چكيده به لاتين
A complex event processing system is an event based system. In these systems rules define patterns of events, and event processing engine extracts the patterns by processing the rules. A machine with an assigned event processing engine to is called a node. One of current challenges on complex event processing systems, is inaccuracy in event processing engine’s results whilst high input rates. This challenge emerges due to processing capacity constraint of the node which complex event processing engine is running on. At high event input rates the engine is unable to process all the input events. Thus the engine will ignore some of the input or will prepare output with long periods of delays. Either of these cases will result in a processing fault, because complex event processing requires real time processing of all events. To resolve this challenge, active standby method is introduced which in the same time is the best solution.
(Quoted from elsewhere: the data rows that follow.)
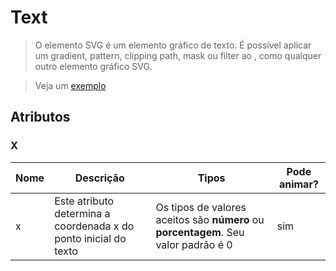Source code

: # Text 
> O elemento SVG <text> é um elemento gráfico de texto. É possível aplicar um gradient, pattern, clipping path, mask ou filter ao <text>, como qualquer outro elemento gráfico SVG.

> Veja um [exemplo]([https://codepen.io/joelhenrique2000/pen/gOOOXzv](https://codepen.io/joelhenrique2000/pen/gOOOXzv))

## Atributos

### X
|Nome|Descrição|Tipos|Pode animar?|
|--|--|--|--|
| x | Este atributo determina a coordenada x do ponto inicial do texto | Os tipos de valores aceitos são **número** ou **porcentagem**. Seu valor padrão é 0 | sim |


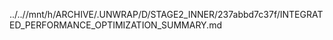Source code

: ../..//mnt/h/ARCHIVE/.UNWRAP/D/STAGE2_INNER/237abbd7c37f/INTEGRATED_PERFORMANCE_OPTIMIZATION_SUMMARY.md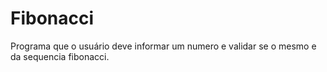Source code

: # Fibonacci
Programa que o usuário  deve informar um numero  e validar se o mesmo e da sequencia fibonacci.
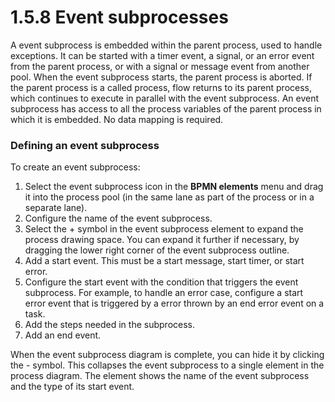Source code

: # 1.5.8 Event subprocesses

A event subprocess is embedded within the parent process, used to handle exceptions. It can be started with a timer event, a signal,
or an error event from the parent process, or with a signal or message event from another pool. 
When the event subprocess starts, the parent process is aborted. If the parent
process is a called process, flow returns to its parent process, which continues to execute in parallel with the event subprocess. 
An event subprocess has access to all the process variables of the parent process in which it is embedded. No data mapping is required.

### Defining an event subprocess

To create an event subprocess:

1. Select the event subprocess icon in the **BPMN elements** menu and drag it into the process pool (in the same lane as part of the process or in a separate lane).
2. Configure the name of the event subprocess. 
3. Select the + symbol in the event subprocess element to expand the process drawing space. You can expand it further if necessary, by dragging the lower right corner of the event subprocess outline.
4. Add a start event. This must be a start message, start timer, or start error.
5. Configure the start event with the condition that triggers the event subprocess. 
For example, to handle an error case, configure a start error event that is triggered by a error thrown by an end error event on a task.
6. Add the steps needed in the subprocess.
7. Add an end event.

When the event subprocess diagram is complete, you can hide it by clicking the - symbol. This collapses the event subprocess to a single element in the process diagram.
The element shows the name of the event subprocess and the type of its start event.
Researches have shown this method’s effectiveness in preventing faults up to a certain event input rate threshold. This threshold is defined according to assigned processing capacity to the engine and it is variable. In this thesis there will be presented a different mechanism with a similar architecture for increasing the threshold. Difference between this method and the active standby, lies in management of high cost rules in the system. In this mechanism event input rates to system are distributed, then monitored; and according to the input rate, processing cost of each rule is defined. If processing costs sum of existing rules in a node exceeds processing capacity of the node, active rules on this node have to be managed. In order to evaluate, costs of rules are measured by Esper criterion. According to costs of rules and processing capacities of nodes, rules are distributed with one iteration. In the conducted test, events input rate to system is gradually increased and fault occurrence point in the suggested mechanism and active standby method are measured. According to the results, in the suggested mechanism fault occurs in rate of 77000 and in active standby method in rate of 53500 events per second, which shows 45 percent improvement in the suggested mechanism. But average complex event recognition latency in the suggested mechanism is 745 and in active standby method is 615 milliseconds, the reason for this increase lies in time needed for input rate calculation and applying management algorithm.
Keywords: Complex Event Processing, Distributed Systems, Fault Prevention, High Availability.